V-PROM is inspired by Raven’s Progressive Matrices (RPMs) [27], a classic psychological test of a human’s ability to interpret synthetic images. RPMs have been used previously to evaluate the reasoning abilities of neural networks [6, 22, 42]. In [22], the authors propose a CNN model to solve problems involving geometric operations such as rotations and reflections. Barrett et al[6] evaluated existing deep learning models on a large-scale dataset of RPMs, with a procedure similar to one previously proposed by Wang et al[42]. The benchmark of Barrett et al[6] is the most similar to our work. It uses synthetic images of simple 2D shapes, whereas ours uses much more complex images, at the cost of a less precise control of the visual stimuli. Recognizing the complementarity of the two settings, we purposefully model our evaluation setup after [6] such that future methods can be evaluated and compared across the two settings. Since the synthetic images in [6] do not reflect the complexity of real-world data, progress on this benchmark may not readily translate to high-level vision tasks. Our work bridges the gap between these two extremes (Fig.3).

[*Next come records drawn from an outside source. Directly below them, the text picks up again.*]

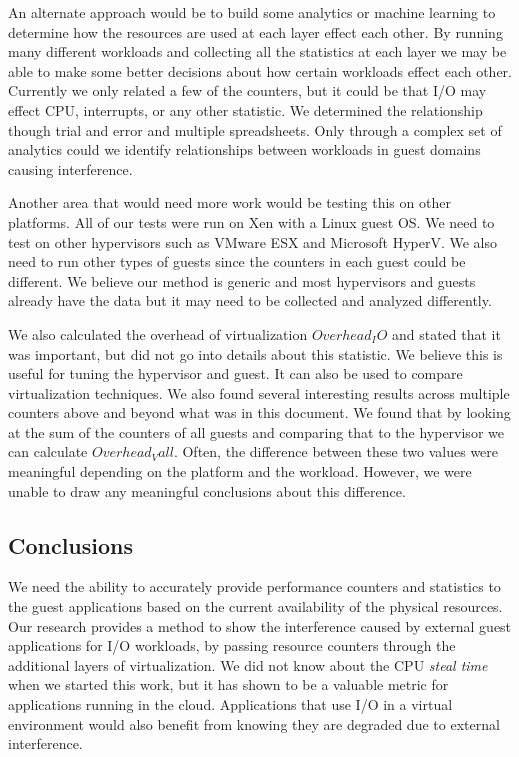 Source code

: An alternate approach would be to build some analytics or machine learning to determine how the resources are used at each layer effect each other.  By running many different workloads and collecting all the statistics at each layer we may be able to make some better decisions about how certain workloads effect each other.  Currently we only related a few of the counters, but it could be that I/O may effect CPU, interrupts, or any other statistic.  We determined the relationship though trial and error and multiple spreadsheets.  Only through a complex set of analytics could we identify relationships between workloads in guest domains causing interference.

Another area that would need more work would be testing this on other platforms.  All of our tests were run on Xen with a Linux guest OS.  We need to test on other hypervisors such as VMware ESX and Microsoft HyperV.  We also need to run other types of guests since the counters in each guest could be different.  We believe our method is generic and most hypervisors and guests already have the data but it may need to be collected and analyzed differently.

We also calculated the overhead of virtualization $Overhead_IO$ and stated that it was important, but did not go into details about this statistic.  We believe this is useful for tuning the hypervisor and guest.  It can also be used to compare virtualization techniques.  We also found several interesting results across multiple counters above and beyond what was in this document.  We found that by looking at the sum of the counters of all guests and comparing that to the hypervisor we can calculate $Overhead_Vall$.  Often, the difference between these two values were meaningful depending on the platform and the workload.  However, we were unable to draw any meaningful conclusions about this difference. 


\subsection{Conclusions}
We need the ability to accurately provide performance counters and statistics to the guest applications based on the current availability of the physical resources.  Our research provides a method to show the interference caused by external guest applications for I/O workloads, by passing resource counters through the additional layers of virtualization.  We did not know about the CPU \emph{steal time} when we started this work, but it has shown to be a valuable metric for applications running in the cloud.  Applications that use I/O in a virtual environment would also benefit from knowing they are degraded due to external interference.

Evaluation of high-level tasks in computer vision

The interest in high-level tasks is growing, as exemplified by the advent of VQA [5], referring expressions [46], and visual navigation [4], to name a few. Unbiased evaluations are notoriously difficult, and there is a growing trend toward evaluation on out-of-distribution data, i.e. where the test set is drawn from a different distribution than the training set [1, 4, 36, 40]. In this spirit, our benchmark includes multiple training/test splits drawn from different distributions to evaluate generalization under controlled conditions. Moreover, our task focuses on abstract relationships applied to visual (i.e. mostly non-semantic) properties, with the aim of minimizing the possibility of solving the task by exploiting non-visual factors.

Models for abstract reasoning with neural networks

Various architectures have been proposed with the goal of moving beyond memorizing training examples, for example relation networks [29], memory-augmented networks [44]

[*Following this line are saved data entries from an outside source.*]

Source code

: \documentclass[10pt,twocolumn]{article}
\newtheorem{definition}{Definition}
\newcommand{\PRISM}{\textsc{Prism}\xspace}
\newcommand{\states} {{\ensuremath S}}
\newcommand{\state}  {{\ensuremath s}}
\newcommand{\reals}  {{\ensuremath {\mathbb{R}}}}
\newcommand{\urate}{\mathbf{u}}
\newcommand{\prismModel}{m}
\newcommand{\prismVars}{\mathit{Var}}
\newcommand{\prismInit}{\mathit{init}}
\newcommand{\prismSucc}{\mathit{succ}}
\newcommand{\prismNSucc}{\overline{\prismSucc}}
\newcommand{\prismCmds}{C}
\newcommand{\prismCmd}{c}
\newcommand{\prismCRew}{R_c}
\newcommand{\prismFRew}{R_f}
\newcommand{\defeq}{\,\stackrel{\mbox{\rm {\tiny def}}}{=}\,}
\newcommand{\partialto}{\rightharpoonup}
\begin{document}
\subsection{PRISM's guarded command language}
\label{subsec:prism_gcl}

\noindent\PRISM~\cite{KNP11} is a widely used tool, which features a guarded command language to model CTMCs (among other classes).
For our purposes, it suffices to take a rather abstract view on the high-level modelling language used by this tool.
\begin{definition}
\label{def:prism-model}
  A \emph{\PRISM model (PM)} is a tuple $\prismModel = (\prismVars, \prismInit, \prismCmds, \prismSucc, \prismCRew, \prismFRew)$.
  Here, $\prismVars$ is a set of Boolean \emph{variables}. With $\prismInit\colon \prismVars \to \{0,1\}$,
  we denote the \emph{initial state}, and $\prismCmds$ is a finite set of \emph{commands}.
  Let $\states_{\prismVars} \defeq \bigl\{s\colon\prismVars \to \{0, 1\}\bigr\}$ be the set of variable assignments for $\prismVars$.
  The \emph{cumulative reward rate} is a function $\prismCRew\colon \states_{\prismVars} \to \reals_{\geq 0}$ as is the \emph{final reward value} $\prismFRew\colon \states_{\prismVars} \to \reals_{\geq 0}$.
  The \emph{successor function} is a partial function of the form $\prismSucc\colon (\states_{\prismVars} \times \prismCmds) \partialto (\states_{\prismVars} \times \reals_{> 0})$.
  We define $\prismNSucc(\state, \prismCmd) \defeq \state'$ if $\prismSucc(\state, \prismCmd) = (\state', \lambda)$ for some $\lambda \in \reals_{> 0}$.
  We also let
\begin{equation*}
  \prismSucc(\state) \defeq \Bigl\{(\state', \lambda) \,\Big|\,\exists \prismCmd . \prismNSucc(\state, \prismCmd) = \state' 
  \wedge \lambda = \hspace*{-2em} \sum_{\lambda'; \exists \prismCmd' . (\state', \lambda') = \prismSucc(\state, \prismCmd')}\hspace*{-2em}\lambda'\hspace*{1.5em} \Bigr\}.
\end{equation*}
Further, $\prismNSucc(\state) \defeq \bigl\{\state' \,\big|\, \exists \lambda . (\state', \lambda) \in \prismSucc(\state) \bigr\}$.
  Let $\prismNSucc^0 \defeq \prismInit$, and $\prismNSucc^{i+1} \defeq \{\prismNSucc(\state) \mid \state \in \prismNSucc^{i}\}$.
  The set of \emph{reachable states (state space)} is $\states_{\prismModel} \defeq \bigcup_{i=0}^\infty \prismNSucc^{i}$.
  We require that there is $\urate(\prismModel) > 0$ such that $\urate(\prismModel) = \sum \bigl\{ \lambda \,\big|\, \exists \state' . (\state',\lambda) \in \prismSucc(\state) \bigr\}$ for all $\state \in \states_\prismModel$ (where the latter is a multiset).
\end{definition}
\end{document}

, and neural Turing machines 

[18]. Recent works on meta learning [14, 41] address the same fundamental problem by focusing on generalization from few examples (i.e. few shot learning), and they have shown better generalization [15], including in VQA [37]. Barrett et al[6] applied relation networks (RNs) with success to their dataset of RPMs. We evaluate RNs on our benchmark with equally encouraging results, although there remains large room for improvement, in particular when strong generalization is required.

Figure 3: Alternative tasks and datasets requiring visual reasoning. V-PROM fills an important gap between controlled, synthetic datasets (on which current methods are increasingly successful), and complex real-world tasks (which remain largely unsolved).

3 A new task to evaluate visual reasoning

Our task is inspired by the classical Raven’s Progressive Matrices [27] used in human IQ tests (see Fig. 1) . Each instance is a matrix of

images, where the missing final image must be identified from among 8 candidates. The goal is to select an image such that all 3 rows represent a same relationship over some visual property (attribute, object category, or object count) of their 3 respective images. The definition of our task was guided by the following principles. First, it must require, but be not limited to, strong visual recognition ability. Second, it should measure a common set of capabilities required in high-level computer vision tasks. Third, it must be practical to construct a large-scale benchmark for this task, enabling an automatic and unambiguous evaluation. Finally, the task cannot be solvable through task-specific heuristics or relying on superficial statistics of the training examples. This points at a task that is compositional in nature and inherently requires strong generalization.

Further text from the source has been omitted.